Because the output is bounded to the open interval (0, 1) by the [sigmoid activation function](/wiki/sigmoid_function), the forget gate acts as a learned, per-element multiplier on memory. Values near 1 preserve a piece of stored information across the time step; values near 0 erase it. This soft, differentiable gating (rather than a hard on/off switch) is what lets the forget gate be trained end to end by [backpropagation](/wiki/backpropagation) through time.

## How does the forget gate work?

The forget gate receives two inputs at each time step *t*: the hidden state from the previous time step (*h*<sub>t-1</sub>) and the current input (*x*<sub>t</sub>). These are concatenated and multiplied by a learned weight matrix, with a bias term added. The result is passed through a [sigmoid activation function](/wiki/sigmoid_function), which squashes the output to a value between 0 and 1 for each element in the cell state vector.

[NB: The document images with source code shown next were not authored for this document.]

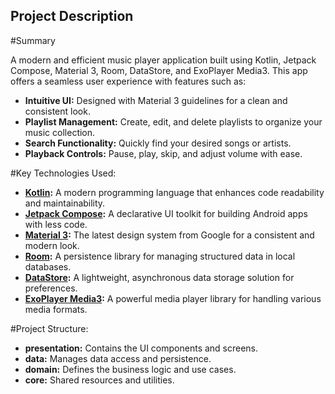 ## Project Description

#Summary

A modern and efficient music player application built using Kotlin, Jetpack Compose, Material 3, Room, DataStore, and ExoPlayer Media3. This app offers a seamless user experience with features such as:

* **Intuitive UI:** Designed with Material 3 guidelines for a clean and consistent look.
* **Playlist Management:** Create, edit, and delete playlists to organize your music collection.
* **Search Functionality:** Quickly find your desired songs or artists.
* **Playback Controls:** Pause, play, skip, and adjust volume with ease.

#Key Technologies Used:

* **[Kotlin](https://kotlinlang.org/):** A modern programming language that enhances code readability and maintainability.
* **[Jetpack Compose](https://developer.android.com/compose):** A declarative UI toolkit for building Android apps with less code.
* **[Material 3](https://m3.material.io):** The latest design system from Google for a consistent and modern look.
* **[Room](https://developer.android.com/training/data-storage/room):** A persistence library for managing structured data in local databases.
* **[DataStore](https://developer.android.com/topic/libraries/architecture/datastore):** A lightweight, asynchronous data storage solution for preferences.
* **[ExoPlayer Media3](https://developer.android.com/media/media3/exoplayer):** A powerful media player library for handling various media formats.

#Project Structure:

* **presentation:** Contains the UI components and screens.
* **data:** Manages data access and persistence.
* **domain:** Defines the business logic and use cases.
* **core:** Shared resources and utilities.
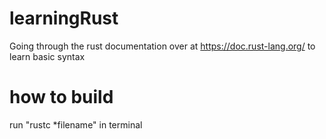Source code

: # learningRust
Going through the rust documentation over at https://doc.rust-lang.org/ to learn basic syntax 

# how to build
run "rustc *filename" in terminal
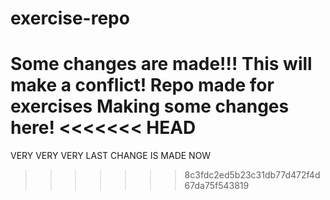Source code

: # exercise-repo
Some changes are made!!!
This will make a conflict!
Repo made for exercises
Making some changes here!
<<<<<<< HEAD
=======

VERY VERY VERY LAST CHANGE IS MADE NOW

>>>>>>> 8c3fdc2ed5b23c31db77d472f4d67da75f543819

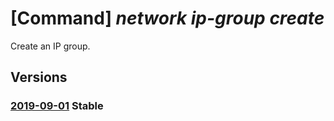 # [Command] _network ip-group create_

Create an IP group.

## Versions

### [2019-09-01](/Resources/mgmt-plane/L3N1YnNjcmlwdGlvbnMve30vcmVzb3VyY2Vncm91cHMve30vcHJvdmlkZXJzL21pY3Jvc29mdC5uZXR3b3JrL2lwZ3JvdXBzL3t9/2019-09-01.xml) **Stable**

<!-- mgmt-plane /subscriptions/{}/resourcegroups/{}/providers/microsoft.network/ipgroups/{} 2019-09-01 -->
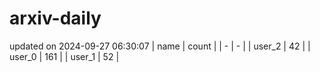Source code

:# arxiv-daily
updated on 2024-09-27 06:30:07
| name | count |
| - | - |
| user_2 | 42 |
| user_0 | 161 |
| user_1 | 52 |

The mathematical formulation is:

**f**<sub>t</sub> = σ(**W**<sub>f</sub> **x**<sub>t</sub> + **U**<sub>f</sub> **h**<sub>t-1</sub> + **b**<sub>f</sub>)

This is often written in the equivalent concatenated form **f**<sub>t</sub> = σ(**W**<sub>f</sub> · [**h**<sub>t-1</sub>, **x**<sub>t</sub>] + **b**<sub>f</sub>), where the two weight matrices are stacked into a single matrix **W**<sub>f</sub> [1]. The symbols are:

| Symbol | Meaning |
|---|---|
| **f**<sub>t</sub> | Forget gate activation vector at time step *t* |
| σ | [Sigmoid function](/wiki/sigmoid_function), outputting values in (0, 1) |
| **W**<sub>f</sub> | Weight matrix for the current input |
| **U**<sub>f</sub> | Weight matrix for the previous hidden state |
| **h**<sub>t-1</sub> | Hidden state from the previous time step |
| **x**<sub>t</sub> | Input vector at the current time step |
| **b**<sub>f</sub> | Bias vector for the forget gate |

The output **f**<sub>t</sub> is then used in the cell state update through element-wise (Hadamard) multiplication with the previous cell state:

**c**<sub>t</sub> = **f**<sub>t</sub> ⊙ **c**<sub>t-1</sub> + **i**<sub>t</sub> ⊙ **c̃**<sub>t</sub>

Here, **i**<sub>t</sub> is the input gate activation, **c̃**<sub>t</sub> is the candidate cell state (produced by a tanh layer), and ⊙ denotes element-wise multiplication. When a particular element of **f**<sub>t</sub> is close to 0, the corresponding value in the cell state is effectively erased. When it is close to 1, the value is carried forward almost unchanged.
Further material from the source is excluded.